▶ **ACTIVITY**
Whenever a line in the records below holds the string "ensuring", copy it out.

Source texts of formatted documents
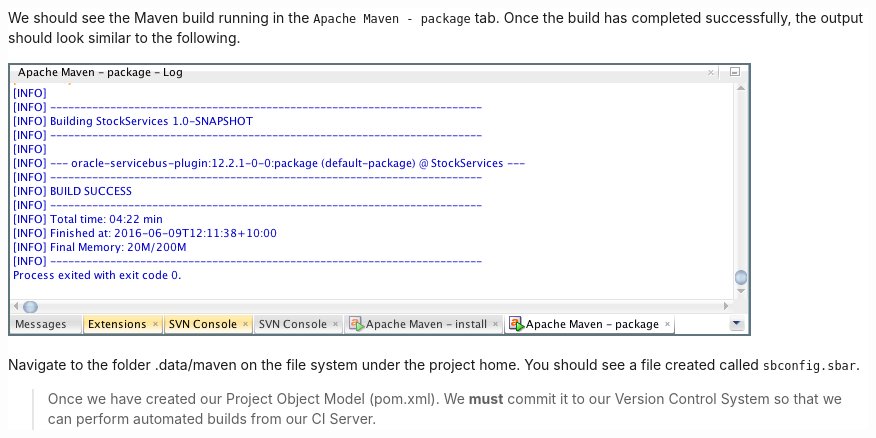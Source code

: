 We should see the Maven build running in the `Apache Maven - package` tab.
 Once the build has completed successfully, the output should look similar to the following.

![](img/mvnPackageOutput.png)

Navigate to the folder .data/maven on the file system under the project home. You should see a file created called `sbconfig.sbar`.

> Once we have created our Project Object Model (pom.xml). We **must** commit it to our Version Control System so that we can perform automated builds from our CI Server.

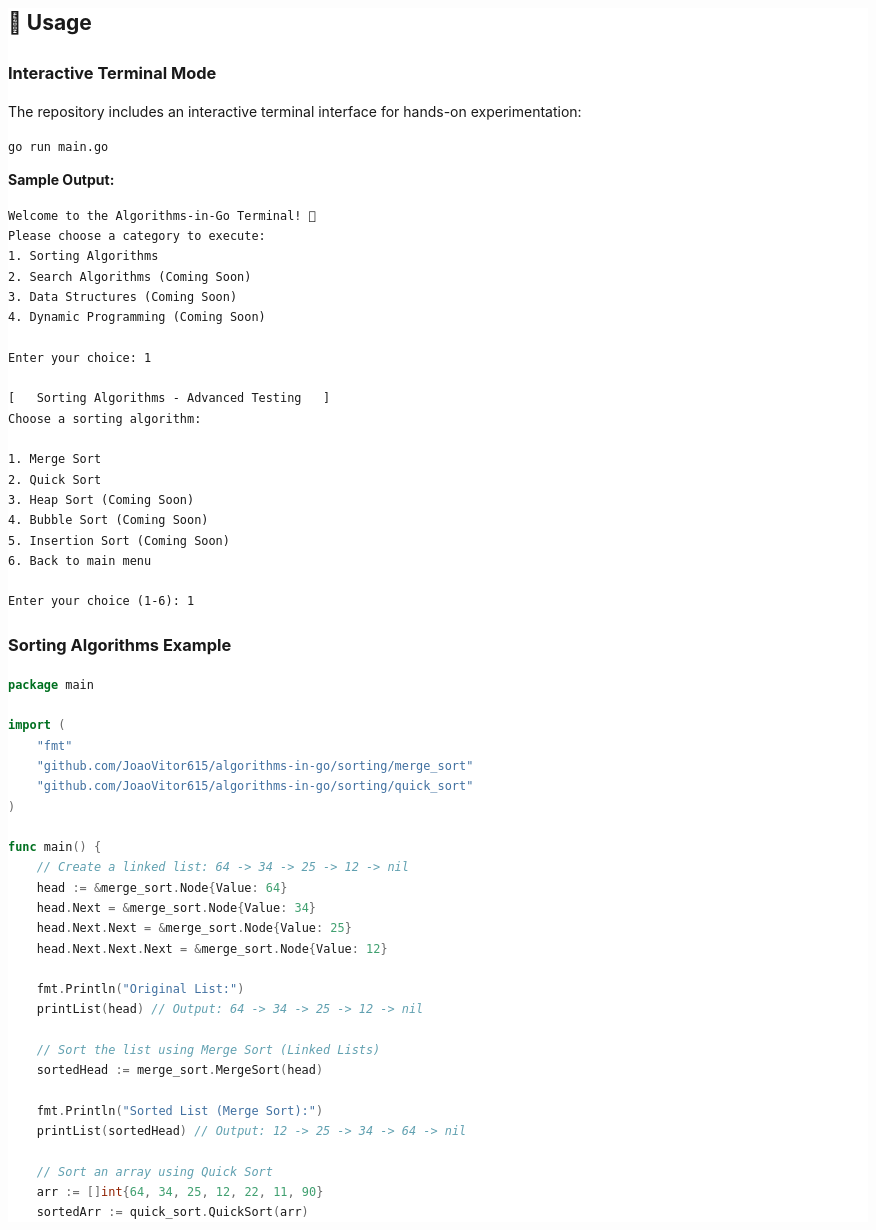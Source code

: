 
## 🚀 Usage

### Interactive Terminal Mode

The repository includes an interactive terminal interface for hands-on experimentation:

```bash
go run main.go
```

**Sample Output:**
```
Welcome to the Algorithms-in-Go Terminal! 🚀
Please choose a category to execute:
1. Sorting Algorithms
2. Search Algorithms (Coming Soon)
3. Data Structures (Coming Soon)
4. Dynamic Programming (Coming Soon)

Enter your choice: 1

[   Sorting Algorithms - Advanced Testing   ]
Choose a sorting algorithm:

1. Merge Sort
2. Quick Sort
3. Heap Sort (Coming Soon)
4. Bubble Sort (Coming Soon)
5. Insertion Sort (Coming Soon)
6. Back to main menu

Enter your choice (1-6): 1
```

### Sorting Algorithms Example

```go
package main

import (
    "fmt"
    "github.com/JoaoVitor615/algorithms-in-go/sorting/merge_sort"
    "github.com/JoaoVitor615/algorithms-in-go/sorting/quick_sort"
)

func main() {
    // Create a linked list: 64 -> 34 -> 25 -> 12 -> nil
    head := &merge_sort.Node{Value: 64}
    head.Next = &merge_sort.Node{Value: 34}
    head.Next.Next = &merge_sort.Node{Value: 25}
    head.Next.Next.Next = &merge_sort.Node{Value: 12}

    fmt.Println("Original List:")
    printList(head) // Output: 64 -> 34 -> 25 -> 12 -> nil

    // Sort the list using Merge Sort (Linked Lists)
    sortedHead := merge_sort.MergeSort(head)

    fmt.Println("Sorted List (Merge Sort):")
    printList(sortedHead) // Output: 12 -> 25 -> 34 -> 64 -> nil
    
    // Sort an array using Quick Sort
    arr := []int{64, 34, 25, 12, 22, 11, 90}
    sortedArr := quick_sort.QuickSort(arr)
```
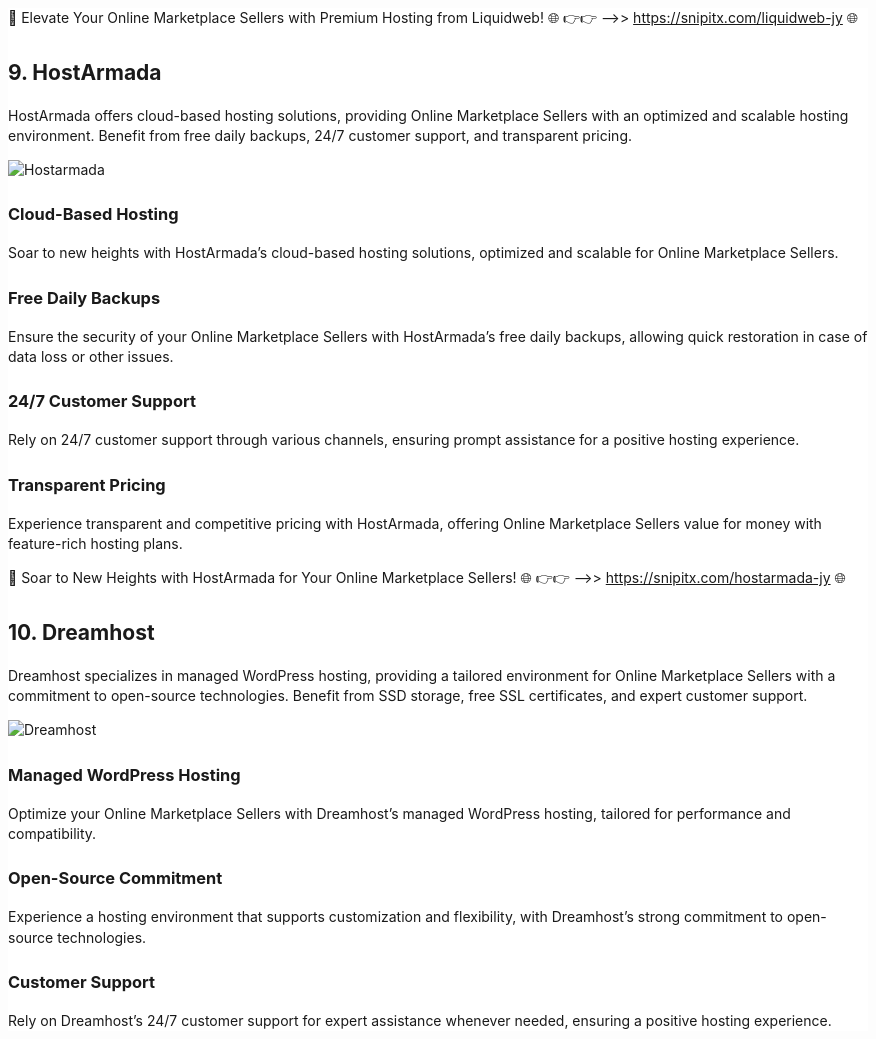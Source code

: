 🚀 Elevate Your Online Marketplace Sellers with Premium Hosting from Liquidweb! 🌐
👉👉 -->> https://snipitx.com/liquidweb-jy 🌐

## 9. HostArmada

HostArmada offers cloud-based hosting solutions, providing Online Marketplace Sellers with an optimized and scalable hosting environment. Benefit from free daily backups, 24/7 customer support, and transparent pricing.

![Hostarmada](https://i.imgur.com/KFbdf3o.jpeg "Hostarmada Hosting")

### Cloud-Based Hosting
Soar to new heights with HostArmada’s cloud-based hosting solutions, optimized and scalable for Online Marketplace Sellers.

### Free Daily Backups
Ensure the security of your Online Marketplace Sellers with HostArmada’s free daily backups, allowing quick restoration in case of data loss or other issues.

### 24/7 Customer Support
Rely on 24/7 customer support through various channels, ensuring prompt assistance for a positive hosting experience.

### Transparent Pricing
Experience transparent and competitive pricing with HostArmada, offering Online Marketplace Sellers value for money with feature-rich hosting plans.

🚀 Soar to New Heights with HostArmada for Your Online Marketplace Sellers! 🌐
👉👉 -->> https://snipitx.com/hostarmada-jy 🌐

## 10. Dreamhost

Dreamhost specializes in managed WordPress hosting, providing a tailored environment for Online Marketplace Sellers with a commitment to open-source technologies. Benefit from SSD storage, free SSL certificates, and expert customer support.

![Dreamhost](https://i.imgur.com/rXIg8ip.jpeg "Dreamhost Hosting")

### Managed WordPress Hosting
Optimize your Online Marketplace Sellers with Dreamhost’s managed WordPress hosting, tailored for performance and compatibility.

### Open-Source Commitment
Experience a hosting environment that supports customization and flexibility, with Dreamhost’s strong commitment to open-source technologies.

### Customer Support
Rely on Dreamhost’s 24/7 customer support for expert assistance whenever needed, ensuring a positive hosting experience.
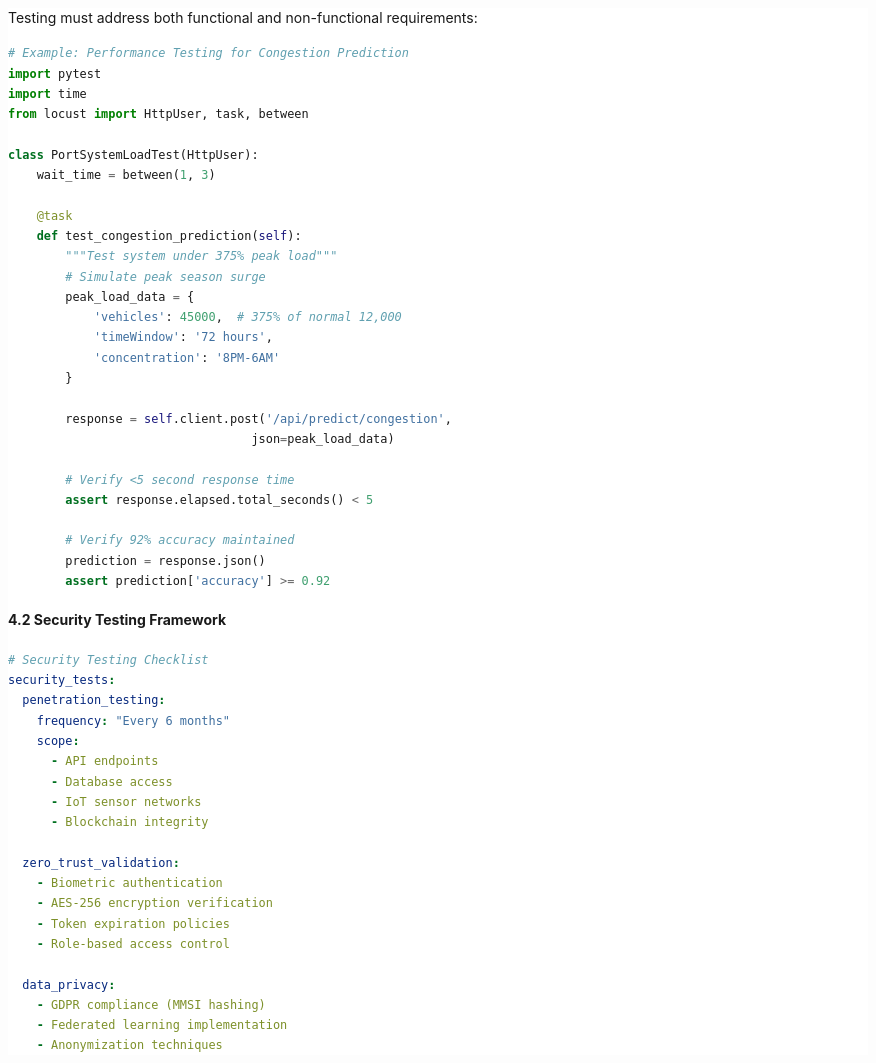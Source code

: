 Testing must address both functional and non-functional requirements:

```python
# Example: Performance Testing for Congestion Prediction
import pytest
import time
from locust import HttpUser, task, between

class PortSystemLoadTest(HttpUser):
    wait_time = between(1, 3)
    
    @task
    def test_congestion_prediction(self):
        """Test system under 375% peak load"""
        # Simulate peak season surge
        peak_load_data = {
            'vehicles': 45000,  # 375% of normal 12,000
            'timeWindow': '72 hours',
            'concentration': '8PM-6AM'
        }
        
        response = self.client.post('/api/predict/congestion', 
                                  json=peak_load_data)
        
        # Verify <5 second response time
        assert response.elapsed.total_seconds() < 5
        
        # Verify 92% accuracy maintained
        prediction = response.json()
        assert prediction['accuracy'] >= 0.92
```

#### 4.2 Security Testing Framework

```yaml
# Security Testing Checklist
security_tests:
  penetration_testing:
    frequency: "Every 6 months"
    scope:
      - API endpoints
      - Database access
      - IoT sensor networks
      - Blockchain integrity
    
  zero_trust_validation:
    - Biometric authentication
    - AES-256 encryption verification
    - Token expiration policies
    - Role-based access control
    
  data_privacy:
    - GDPR compliance (MMSI hashing)
    - Federated learning implementation
    - Anonymization techniques
```
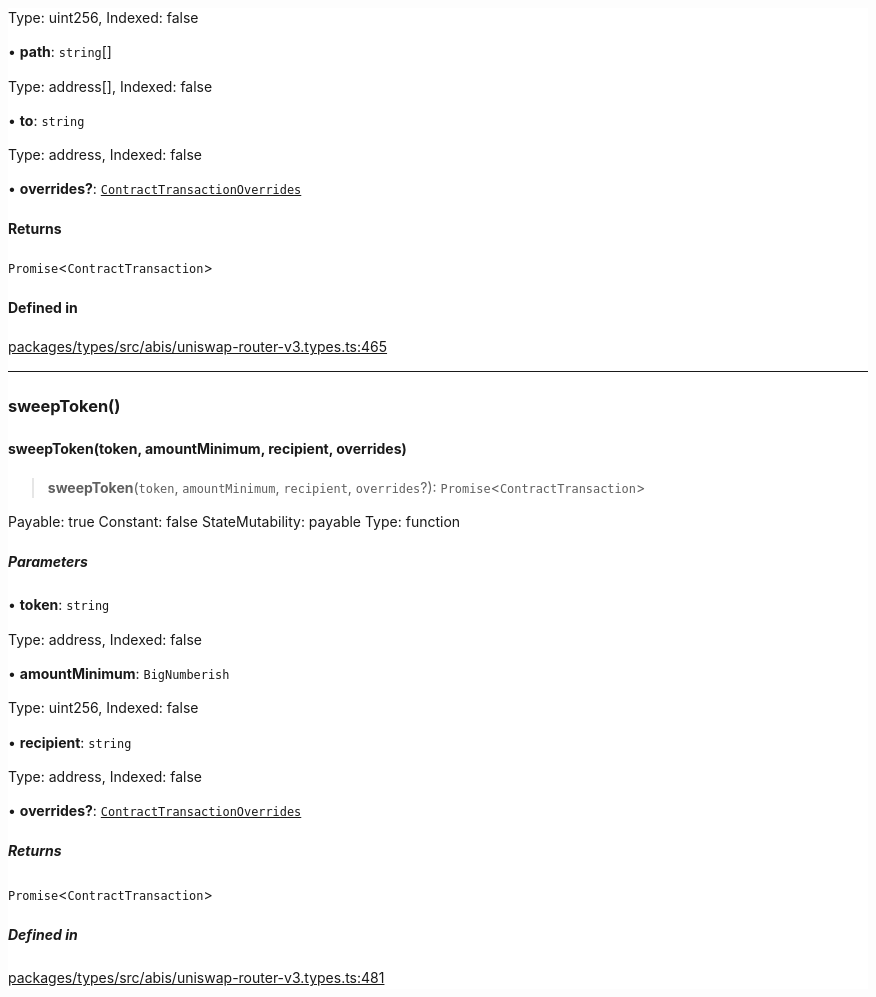 Type: uint256, Indexed: false

• **path**: `string`[]

Type: address[], Indexed: false

• **to**: `string`

Type: address, Indexed: false

• **overrides?**: [`ContractTransactionOverrides`](../../../type-aliases/ContractTransactionOverrides.md)

#### Returns

`Promise`\<`ContractTransaction`\>

#### Defined in

[packages/types/src/abis/uniswap-router-v3.types.ts:465](https://github.com/niZmosis/dex-toolkit/blob/3d8b41b44787b30fbea5de3ab4737662ffb61bc8/packages/types/src/abis/uniswap-router-v3.types.ts#L465)

***

### sweepToken()

#### sweepToken(token, amountMinimum, recipient, overrides)

> **sweepToken**(`token`, `amountMinimum`, `recipient`, `overrides`?): `Promise`\<`ContractTransaction`\>

Payable: true
Constant: false
StateMutability: payable
Type: function

##### Parameters

• **token**: `string`

Type: address, Indexed: false

• **amountMinimum**: `BigNumberish`

Type: uint256, Indexed: false

• **recipient**: `string`

Type: address, Indexed: false

• **overrides?**: [`ContractTransactionOverrides`](../../../type-aliases/ContractTransactionOverrides.md)

##### Returns

`Promise`\<`ContractTransaction`\>

##### Defined in

[packages/types/src/abis/uniswap-router-v3.types.ts:481](https://github.com/niZmosis/dex-toolkit/blob/3d8b41b44787b30fbea5de3ab4737662ffb61bc8/packages/types/src/abis/uniswap-router-v3.types.ts#L481)
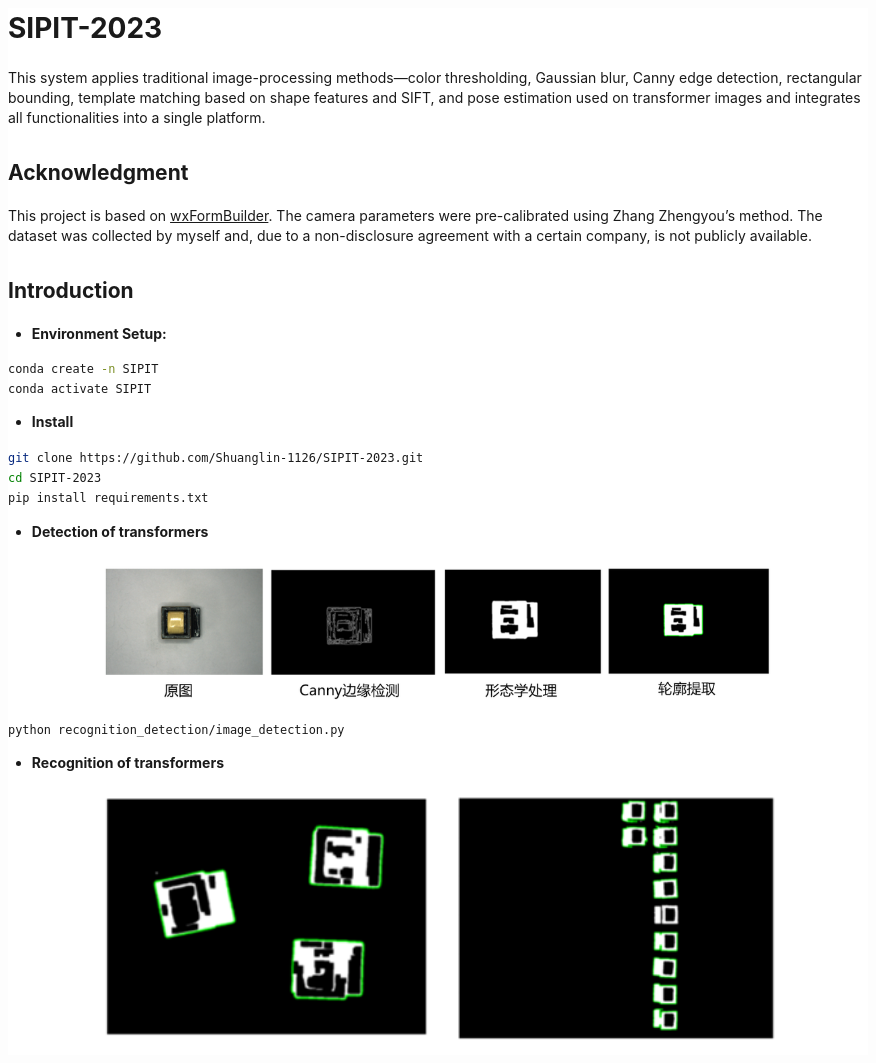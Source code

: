 # SIPIT-2023
This system applies traditional image-processing methods—color thresholding, Gaussian blur, Canny edge detection, rectangular bounding, template matching based on shape features and SIFT, and pose estimation used on transformer images and integrates all functionalities into a single platform.

## Acknowledgment

This project is based on [wxFormBuilder](https://github.com/wxFormBuilder/wxFormBuilder). The camera parameters were pre-calibrated using Zhang Zhengyou’s method. The dataset was collected by myself and, due to a non-disclosure agreement with a certain company, is not publicly available.

## Introduction

* **Environment Setup:**
```bash
conda create -n SIPIT
conda activate SIPIT
```

* **Install**
```bash
git clone https://github.com/Shuanglin-1126/SIPIT-2023.git
cd SIPIT-2023
pip install requirements.txt
```

* **Detection of transformers**

<p align="center">
  <img src="assets/DFT.png" alt="architecture" width="80%">
</p>

```bash
python recognition_detection/image_detection.py
```

* **Recognition of transformers**

<p align="center">
  <img src="assets/RFT_1.png" alt="architecture" width="80%">
</p>
<p align="center">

▶ **EXERCISE ANSWER**
Rely on 24/7 customer support through various channels, ensuring prompt assistance for a positive hosting experience.
Rely on Dreamhost’s 24/7 customer support for expert assistance whenever needed, ensuring a positive hosting experience.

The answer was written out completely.